▸ **WORK REQUIRED**:
I would like every record reproduced exactly, with the pictures left out.

▸ **RECORDS FOR THE TASK**:
──────────────────────────────
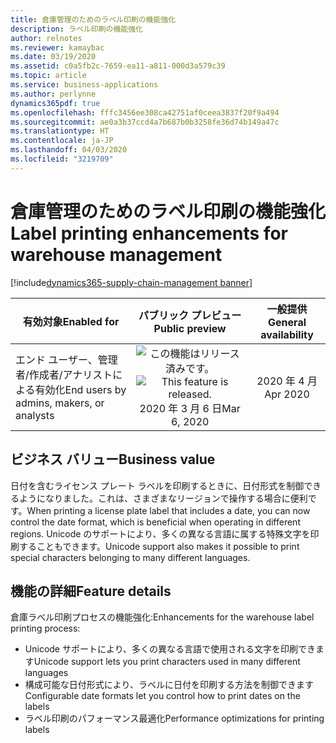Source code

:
 ```yaml
---
title: 倉庫管理のためのラベル印刷の機能強化
description: ラベル印刷の機能強化
author: relnotes
ms.reviewer: kamaybac
ms.date: 03/19/2020
ms.assetid: c0a5fb2c-7659-ea11-a811-000d3a579c39
ms.topic: article
ms.service: business-applications
ms.author: perlynne
dynamics365pdf: true
ms.openlocfilehash: fffc3456ee308ca42751af0ceea3837f20f9a494
ms.sourcegitcommit: ae0a3b37ccd4a7b687b0b3258fe36d74b149a47c
ms.translationtype: HT
ms.contentlocale: ja-JP
ms.lasthandoff: 04/03/2020
ms.locfileid: "3219709"
---
```

# <a name="label-printing-enhancements-for-warehouse-management"></a><span data-ttu-id="df4c2-103">倉庫管理のためのラベル印刷の機能強化</span><span class="sxs-lookup"><span data-stu-id="df4c2-103">Label printing enhancements for warehouse management</span></span>
[!include[dynamics365-supply-chain-management banner](../includes/dynamics365-supply-chain-management.md)]

| <span data-ttu-id="df4c2-104">有効対象</span><span class="sxs-lookup"><span data-stu-id="df4c2-104">Enabled for</span></span>    |  <span data-ttu-id="df4c2-105">パブリック プレビュー</span><span class="sxs-lookup"><span data-stu-id="df4c2-105">Public preview</span></span> | <span data-ttu-id="df4c2-106">一般提供</span><span class="sxs-lookup"><span data-stu-id="df4c2-106">General availability</span></span> | 
| ---------- | :----------: |:----------: |
|<span data-ttu-id="df4c2-107">エンド ユーザー、管理者/作成者/アナリストによる有効化</span><span class="sxs-lookup"><span data-stu-id="df4c2-107">End users by admins, makers, or analysts</span></span>|<span data-ttu-id="df4c2-108">![この機能はリリース済みです。](/dynamics365-release-plan/media/green-checkmark.png "この機能はリリース済みです。")</span><span class="sxs-lookup"><span data-stu-id="df4c2-108">![This feature is released.](/dynamics365-release-plan/media/green-checkmark.png "This feature is released.")</span></span> <span data-ttu-id="df4c2-109">2020 年 3 月 6 日</span><span class="sxs-lookup"><span data-stu-id="df4c2-109">Mar 6, 2020</span></span>| <span data-ttu-id="df4c2-110">2020 年 4 月</span><span class="sxs-lookup"><span data-stu-id="df4c2-110">Apr 2020</span></span>|


## <a name="business-value"></a><span data-ttu-id="df4c2-111">ビジネス バリュー</span><span class="sxs-lookup"><span data-stu-id="df4c2-111">Business value</span></span>
<!-- bv start -->
<span data-ttu-id="df4c2-112">日付を含むライセンス プレート ラベルを印刷するときに、日付形式を制御できるようになりました。これは、さまざまなリージョンで操作する場合に便利です。</span><span class="sxs-lookup"><span data-stu-id="df4c2-112">When printing a license plate label that includes a date, you can now control the date format, which is beneficial when operating in different regions.</span></span> <span data-ttu-id="df4c2-113">Unicode のサポートにより、多くの異なる言語に属する特殊文字を印刷することもできます。</span><span class="sxs-lookup"><span data-stu-id="df4c2-113">Unicode support also makes it possible to print special characters belonging to many different languages.</span></span>
  
<!-- bv end -->



## <a name="feature-details"></a><span data-ttu-id="df4c2-114">機能の詳細</span><span class="sxs-lookup"><span data-stu-id="df4c2-114">Feature details</span></span>
<!--feature detail start -->
<span data-ttu-id="df4c2-115">倉庫ラベル印刷プロセスの機能強化:</span><span class="sxs-lookup"><span data-stu-id="df4c2-115">Enhancements for the warehouse label printing process:</span></span>

- <span data-ttu-id="df4c2-116">Unicode サポートにより、多くの異なる言語で使用される文字を印刷できます</span><span class="sxs-lookup"><span data-stu-id="df4c2-116">Unicode support lets you print characters used in many different languages</span></span>
- <span data-ttu-id="df4c2-117">構成可能な日付形式により、ラベルに日付を印刷する方法を制御できます</span><span class="sxs-lookup"><span data-stu-id="df4c2-117">Configurable date formats let you control how to print dates on the labels</span></span>
- <span data-ttu-id="df4c2-118">ラベル印刷のパフォーマンス最適化</span><span class="sxs-lookup"><span data-stu-id="df4c2-118">Performance optimizations for printing labels</span></span> 

<!--feature detail end -->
──────────────────────────────
▸ **OUTPUT OF THE EXERCISE**:
Source code

:
 ```yaml
---
title: 倉庫管理のためのラベル印刷の機能強化
description: ラベル印刷の機能強化
author: relnotes
ms.reviewer: kamaybac
ms.date: 03/19/2020
ms.assetid: c0a5fb2c-7659-ea11-a811-000d3a579c39
ms.topic: article
ms.service: business-applications
ms.author: perlynne
dynamics365pdf: true
ms.openlocfilehash: fffc3456ee308ca42751af0ceea3837f20f9a494
ms.sourcegitcommit: ae0a3b37ccd4a7b687b0b3258fe36d74b149a47c
ms.translationtype: HT
ms.contentlocale: ja-JP
ms.lasthandoff: 04/03/2020
ms.locfileid: "3219709"
---
```

# <a name="label-printing-enhancements-for-warehouse-management"></a><span data-ttu-id="df4c2-103">倉庫管理のためのラベル印刷の機能強化</span><span class="sxs-lookup"><span data-stu-id="df4c2-103">Label printing enhancements for warehouse management</span></span>
[!include[dynamics365-supply-chain-management banner](../includes/dynamics365-supply-chain-management.md)]

| <span data-ttu-id="df4c2-104">有効対象</span><span class="sxs-lookup"><span data-stu-id="df4c2-104">Enabled for</span></span>    |  <span data-ttu-id="df4c2-105">パブリック プレビュー</span><span class="sxs-lookup"><span data-stu-id="df4c2-105">Public preview</span></span> | <span data-ttu-id="df4c2-106">一般提供</span><span class="sxs-lookup"><span data-stu-id="df4c2-106">General availability</span></span> | 
| ---------- | :----------: |:----------: |
|<span data-ttu-id="df4c2-107">エンド ユーザー、管理者/作成者/アナリストによる有効化</span><span class="sxs-lookup"><span data-stu-id="df4c2-107">End users by admins, makers, or analysts</span></span>|<span data-ttu-id="df4c2-108">![この機能はリリース済みです。](/dynamics365-release-plan/media/green-checkmark.png "この機能はリリース済みです。")</span><span class="sxs-lookup"><span data-stu-id="df4c2-108">![This feature is released.](/dynamics365-release-plan/media/green-checkmark.png "This feature is released.")</span></span> <span data-ttu-id="df4c2-109">2020 年 3 月 6 日</span><span class="sxs-lookup"><span data-stu-id="df4c2-109">Mar 6, 2020</span></span>| <span data-ttu-id="df4c2-110">2020 年 4 月</span><span class="sxs-lookup"><span data-stu-id="df4c2-110">Apr 2020</span></span>|


## <a name="business-value"></a><span data-ttu-id="df4c2-111">ビジネス バリュー</span><span class="sxs-lookup"><span data-stu-id="df4c2-111">Business value</span></span>
<!-- bv start -->
<span data-ttu-id="df4c2-112">日付を含むライセンス プレート ラベルを印刷するときに、日付形式を制御できるようになりました。これは、さまざまなリージョンで操作する場合に便利です。</span><span class="sxs-lookup"><span data-stu-id="df4c2-112">When printing a license plate label that includes a date, you can now control the date format, which is beneficial when operating in different regions.</span></span> <span data-ttu-id="df4c2-113">Unicode のサポートにより、多くの異なる言語に属する特殊文字を印刷することもできます。</span><span class="sxs-lookup"><span data-stu-id="df4c2-113">Unicode support also makes it possible to print special characters belonging to many different languages.</span></span>
  
<!-- bv end -->



## <a name="feature-details"></a><span data-ttu-id="df4c2-114">機能の詳細</span><span class="sxs-lookup"><span data-stu-id="df4c2-114">Feature details</span></span>
<!--feature detail start -->
<span data-ttu-id="df4c2-115">倉庫ラベル印刷プロセスの機能強化:</span><span class="sxs-lookup"><span data-stu-id="df4c2-115">Enhancements for the warehouse label printing process:</span></span>

- <span data-ttu-id="df4c2-116">Unicode サポートにより、多くの異なる言語で使用される文字を印刷できます</span><span class="sxs-lookup"><span data-stu-id="df4c2-116">Unicode support lets you print characters used in many different languages</span></span>
- <span data-ttu-id="df4c2-117">構成可能な日付形式により、ラベルに日付を印刷する方法を制御できます</span><span class="sxs-lookup"><span data-stu-id="df4c2-117">Configurable date formats let you control how to print dates on the labels</span></span>
- <span data-ttu-id="df4c2-118">ラベル印刷のパフォーマンス最適化</span><span class="sxs-lookup"><span data-stu-id="df4c2-118">Performance optimizations for printing labels</span></span> 

<!--feature detail end -->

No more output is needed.